(INSTRUCTIONS FOR THE TASK) All lines in the material containing the word "github" need to be copied.

########

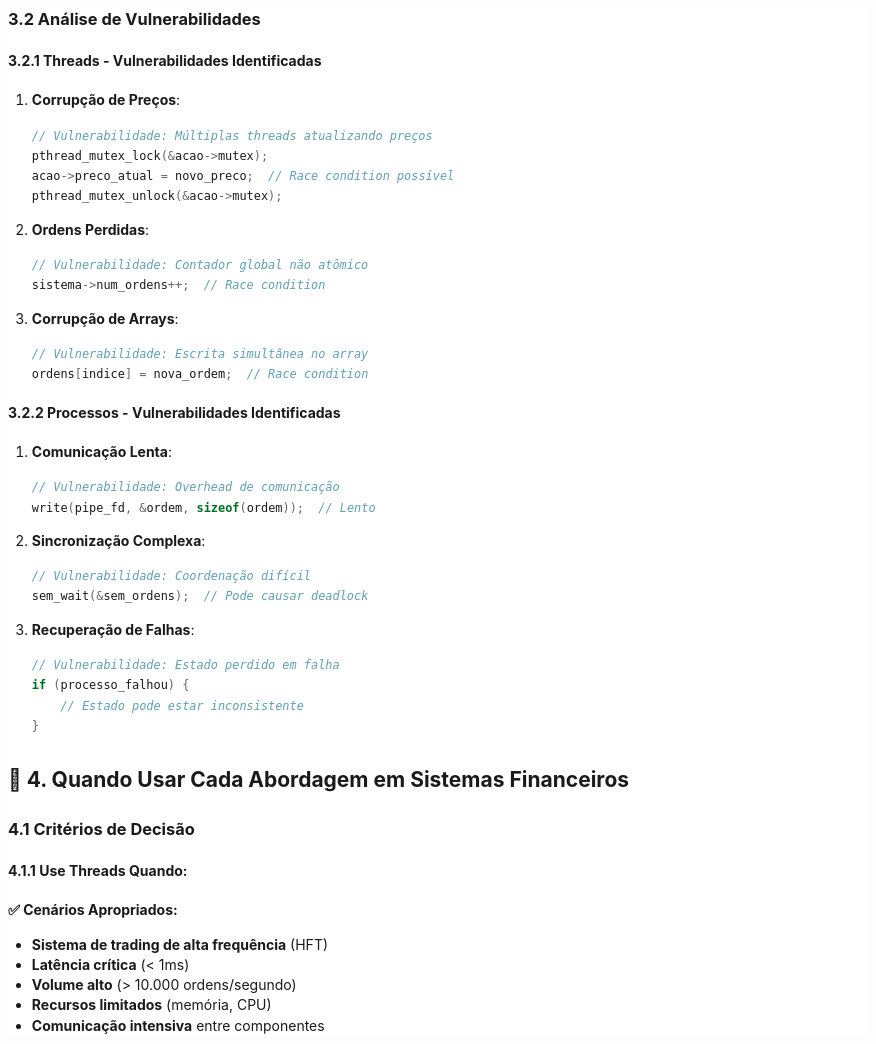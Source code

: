 ### 3.2 Análise de Vulnerabilidades

#### 3.2.1 Threads - Vulnerabilidades Identificadas

1. **Corrupção de Preços**:
   ```c
   // Vulnerabilidade: Múltiplas threads atualizando preços
   pthread_mutex_lock(&acao->mutex);
   acao->preco_atual = novo_preco;  // Race condition possível
   pthread_mutex_unlock(&acao->mutex);
   ```

2. **Ordens Perdidas**:
   ```c
   // Vulnerabilidade: Contador global não atômico
   sistema->num_ordens++;  // Race condition
   ```

3. **Corrupção de Arrays**:
   ```c
   // Vulnerabilidade: Escrita simultânea no array
   ordens[indice] = nova_ordem;  // Race condition
   ```

#### 3.2.2 Processos - Vulnerabilidades Identificadas

1. **Comunicação Lenta**:
   ```c
   // Vulnerabilidade: Overhead de comunicação
   write(pipe_fd, &ordem, sizeof(ordem));  // Lento
   ```

2. **Sincronização Complexa**:
   ```c
   // Vulnerabilidade: Coordenação difícil
   sem_wait(&sem_ordens);  // Pode causar deadlock
   ```

3. **Recuperação de Falhas**:
   ```c
   // Vulnerabilidade: Estado perdido em falha
   if (processo_falhou) {
       // Estado pode estar inconsistente
   }
   ```

## 🎯 4. Quando Usar Cada Abordagem em Sistemas Financeiros

### 4.1 Critérios de Decisão

#### 4.1.1 Use Threads Quando:

**✅ Cenários Apropriados:**
- **Sistema de trading de alta frequência** (HFT)
- **Latência crítica** (< 1ms)
- **Volume alto** (> 10.000 ordens/segundo)
- **Recursos limitados** (memória, CPU)
- **Comunicação intensiva** entre componentes
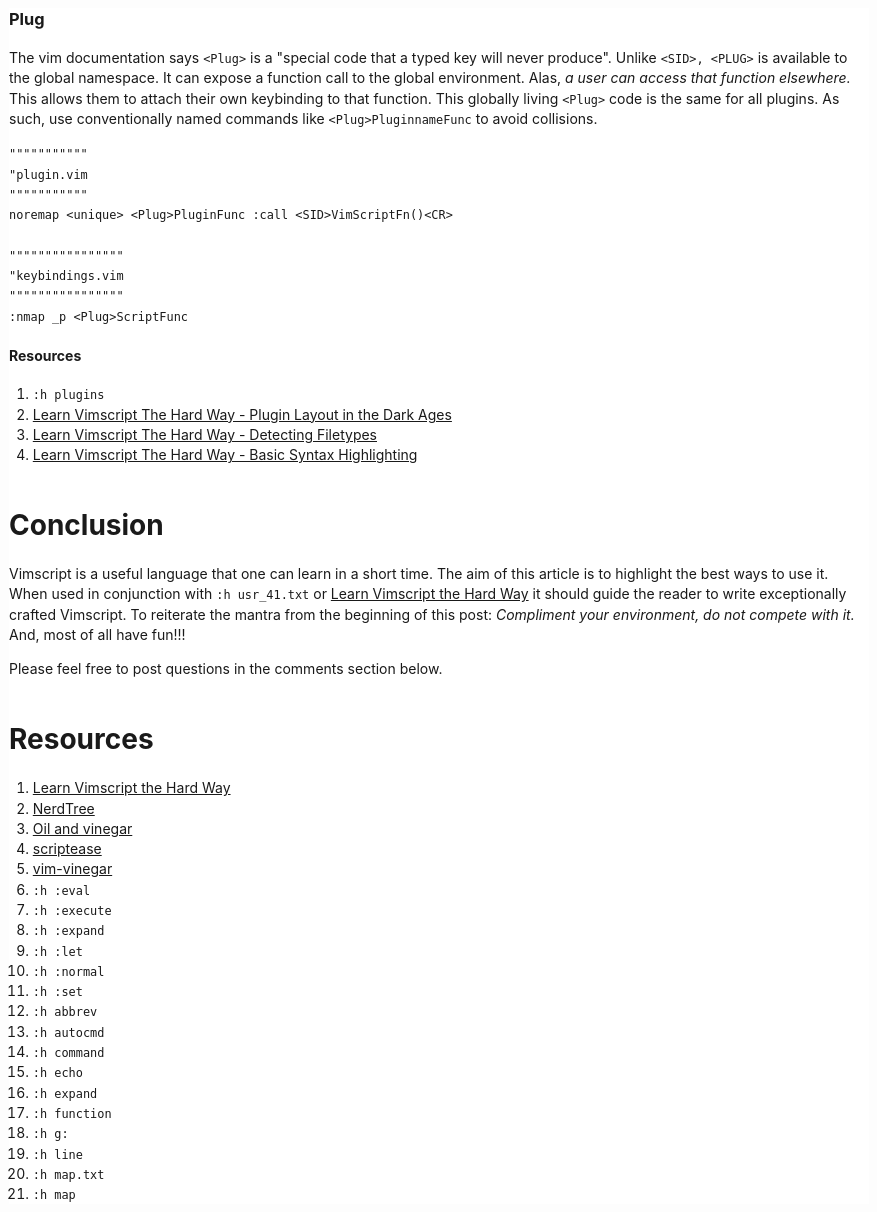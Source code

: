 ### Plug

The vim documentation says ```<Plug>``` is a "special code that a typed key will never produce".
Unlike ```<SID>, <PLUG>``` is available to the global namespace.
It can expose a function call to the global environment.
Alas, *a user can access that function elsewhere.*
This allows them to attach their own keybinding to that function.
This globally living ```<Plug>``` code is the same for all plugins.
As such, use conventionally named commands like ```<Plug>PluginnameFunc``` to avoid collisions.

```vim
"""""""""""
"plugin.vim
"""""""""""
noremap <unique> <Plug>PluginFunc :call <SID>VimScriptFn()<CR>

""""""""""""""""
"keybindings.vim
""""""""""""""""
:nmap _p <Plug>ScriptFunc
```

#### Resources

1. ```:h plugins```
1. [Learn Vimscript The Hard Way - Plugin Layout in the Dark Ages][sl42]
1. [Learn Vimscript The Hard Way - Detecting Filetypes][sl44]
1. [Learn Vimscript The Hard Way - Basic Syntax Highlighting][sl45]

# Conclusion

Vimscript is a useful language that one can learn in a short time.
The aim of this article is to highlight the best ways to use it.
When used in conjunction with ```:h usr_41.txt``` or [Learn Vimscript the Hard Way][lvsthw] it should guide the reader to write exceptionally crafted Vimscript.
To reiterate the mantra from the beginning of this post: *Compliment your environment, do not compete with it.*
And, most of all have fun!!!

Please feel free to post questions in the comments section below.

# Resources

1. [Learn Vimscript the Hard Way][lvsthw]
1. [NerdTree]
1. [Oil and vinegar]
1. [scriptease]
1. [vim-vinegar]
1. ```:h :eval```
1. ```:h :execute```
1. ```:h :expand```
1. ```:h :let```
1. ```:h :normal```
1. ```:h :set```
1. ```:h abbrev```
1. ```:h autocmd```
1. ```:h command```
1. ```:h echo```
1. ```:h expand```
1. ```:h function```
1. ```:h g:```
1. ```:h line```
1. ```:h map.txt```
1. ```:h map```

[echo]: https://learnvimscriptthehardway.stevelosh.com/chapters/01.html "Learn Vimscript The Hard Way - Echoing Messages"
[set]: https://learnvimscriptthehardway.stevelosh.com/chapters/02.html "Learn Vimscript The Hard Way - Setting Options"
[mappings]: https://learnvimscriptthehardway.stevelosh.com/chapters/03.html "Learn Vimscript The Hard Way - Basic Mapping"
[abbreviations]: https://learnvimscriptthehardway.stevelosh.com/chapters/08.html "Learn Vimscript The Hard Way - Abbreviations"
[autocommands]: https://learnvimscriptthehardway.stevelosh.com/chapters/12.html "Learn Vimscript The Hard Way - Autocommands"
[variables]: https://learnvimscriptthehardway.stevelosh.com/chapters/19.html "Learn Vimscript The Hard Way - Variables"
[scope]: https://learnvimscriptthehardway.stevelosh.com/chapters/20.html "Learn Vimscript The Hard Way - Variable Scoping"
[functions]: https://learnvimscriptthehardway.stevelosh.com/chapters/23.html "Learn Vimscript The Hard Way - Functions"
[strings]: https://learnvimscriptthehardway.stevelosh.com/chapters/26.html "Learn Vimscript The Hard Way - Strings"
[execute]: https://learnvimscriptthehardway.stevelosh.com/chapters/28.html "Learn Vimscript The Hard Way - Execute"
[normal]: https://learnvimscriptthehardway.stevelosh.com/chapters/29.html "Learn Vimscript The Hard Way - Normal"
[execute normal]: https://learnvimscriptthehardway.stevelosh.com/chapters/30.html "Learn Vimscript The Hard Way - Execute Normal!"
[plugins]: https://learnvimscriptthehardway.stevelosh.com/chapters/42.html "Learn Vimscript The Hard Way - Plugin Layout in the Dark Ages"
[ftdetect]: https://learnvimscriptthehardway.stevelosh.com/chapters/44.html "Learn Vimscript The Hard Way - Detecting Filetypes"
[syntax]: https://learnvimscriptthehardway.stevelosh.com/chapters/45.html "Learn Vimscript The Hard Way - Basic Syntax Highlighting"
[external commands]: https://learnvimscriptthehardway.stevelosh.com/chapters/52.html "Learn Vimscript The Hard Way - External Commands"
[autoload]: https://learnvimscriptthehardway.stevelosh.com/chapters/53.html "Learn Vimscript The Hard Way - Autoloading"
[documentation]: https://learnvimscriptthehardway.stevelosh.com/chapters/54.html "Learn Vimscript The Hard Way: Documentation"
[sl01]: https://learnvimscriptthehardway.stevelosh.com/chapters/01.html "Learn Vimscript The Hard Way - Echoing Messages"
[sl02]: https://learnvimscriptthehardway.stevelosh.com/chapters/02.html "Learn Vimscript The Hard Way - Setting Options"
[sl03]: https://learnvimscriptthehardway.stevelosh.com/chapters/03.html "Learn Vimscript The Hard Way - Basic Mapping"
[sl08]: https://learnvimscriptthehardway.stevelosh.com/chapters/08.html "Learn Vimscript The Hard Way - Abbreviations"
[sl12]: https://learnvimscriptthehardway.stevelosh.com/chapters/12.html "Learn Vimscript The Hard Way - Autocommands"
[sl19]: https://learnvimscriptthehardway.stevelosh.com/chapters/19.html "Learn Vimscript The Hard Way - Variables"
[sl20]: https://learnvimscriptthehardway.stevelosh.com/chapters/20.html "Learn Vimscript The Hard Way - Variable Scoping"
[sl23]: https://learnvimscriptthehardway.stevelosh.com/chapters/23.html "Learn Vimscript The Hard Way - Functions"
[sl26]: https://learnvimscriptthehardway.stevelosh.com/chapters/26.html "Learn Vimscript The Hard Way - Strings"
[sl28]: https://learnvimscriptthehardway.stevelosh.com/chapters/28.html "Learn Vimscript The Hard Way - Execute"
[sl29]: https://learnvimscriptthehardway.stevelosh.com/chapters/29.html "Learn Vimscript The Hard Way - Normal"
[sl30]: https://learnvimscriptthehardway.stevelosh.com/chapters/30.html "Learn Vimscript The Hard Way - Execute Normal!"
[sl42]: https://learnvimscriptthehardway.stevelosh.com/chapters/42.html "Learn Vimscript The Hard Way - Plugin Layout in the Dark Ages"
[sl44]: https://learnvimscriptthehardway.stevelosh.com/chapters/44.html "Learn Vimscript The Hard Way - Detecting Filetypes"
[sl45]: https://learnvimscriptthehardway.stevelosh.com/chapters/45.html "Learn Vimscript The Hard Way - Basic Syntax Highlighting"
[sl52]: https://learnvimscriptthehardway.stevelosh.com/chapters/52.html "Learn Vimscript The Hard Way - External Commands"
[sl53]: https://learnvimscriptthehardway.stevelosh.com/chapters/53.html "Learn Vimscript The Hard Way - Autoloading"
[sl54]: https://learnvimscriptthehardway.stevelosh.com/chapters/54.html "Learn Vimscript The Hard Way: Documentation"
[events]: https://vimdoc.sourceforge.net/htmldoc/autocmd.html#autocmd-events-abc
[event]: https://vimdoc.sourceforge.net/htmldoc/autocmd.html#autocmd-events-abc
[redvin]: https://www.reddit.com/r/vim/comments/1tm8z7/nerdtree_replacement_by_tim_pope/
[dunt]: https://medium.com/@mozhuuuuu/vimmers-you-dont-need-nerdtree-18f627b561c3
[ch54]: https://learnvimscriptthehardway.stevelosh.com/chapters/54.html
[lvsthw]: https://learnvimscriptthehardway.stevelosh.com/
[scriptease]: https://github.com/tpope/vim-scriptease
[vim-vinegar]: https://github.com/tpope/vim-vinegar
[vim-exchange]: https://github.com/tommcdo/vim-exchange
[vinegar]: https://github.com/tpope/vim-vinegar
[nerdtree]: https://github.com/scrooloose/nerdtree
[Oil and vinegar]: https://vimcasts.org/blog/2013/01/oil-and-vinegar-split-windows-and-project-drawer/
[tpope]: https://github.com/tpope
[tommcdo]: https://github.com/tommcdo
[AndrewRadev]: https://github.com/AndrewRadev
[Four Freedoms Park]: https://www.fdrfourfreedomspark.org/
[Louis Khan]: https://www.biography.com/people/louis-kahn-37884
[fugitive]: https://github.com/tpope/vim-fugitive
[splitjoin]: https://github.com/AndrewRadev/splitjoin.vim
[vim-rails]: https://github.com/tpope/vim-rails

########

(SOLUTION TO THE EXERCISE)
[scriptease]: https://github.com/tpope/vim-scriptease
[vim-vinegar]: https://github.com/tpope/vim-vinegar
[vim-exchange]: https://github.com/tommcdo/vim-exchange
[vinegar]: https://github.com/tpope/vim-vinegar
[nerdtree]: https://github.com/scrooloose/nerdtree
[tpope]: https://github.com/tpope
[tommcdo]: https://github.com/tommcdo
[AndrewRadev]: https://github.com/AndrewRadev
[fugitive]: https://github.com/tpope/vim-fugitive
[splitjoin]: https://github.com/AndrewRadev/splitjoin.vim
[vim-rails]: https://github.com/tpope/vim-rails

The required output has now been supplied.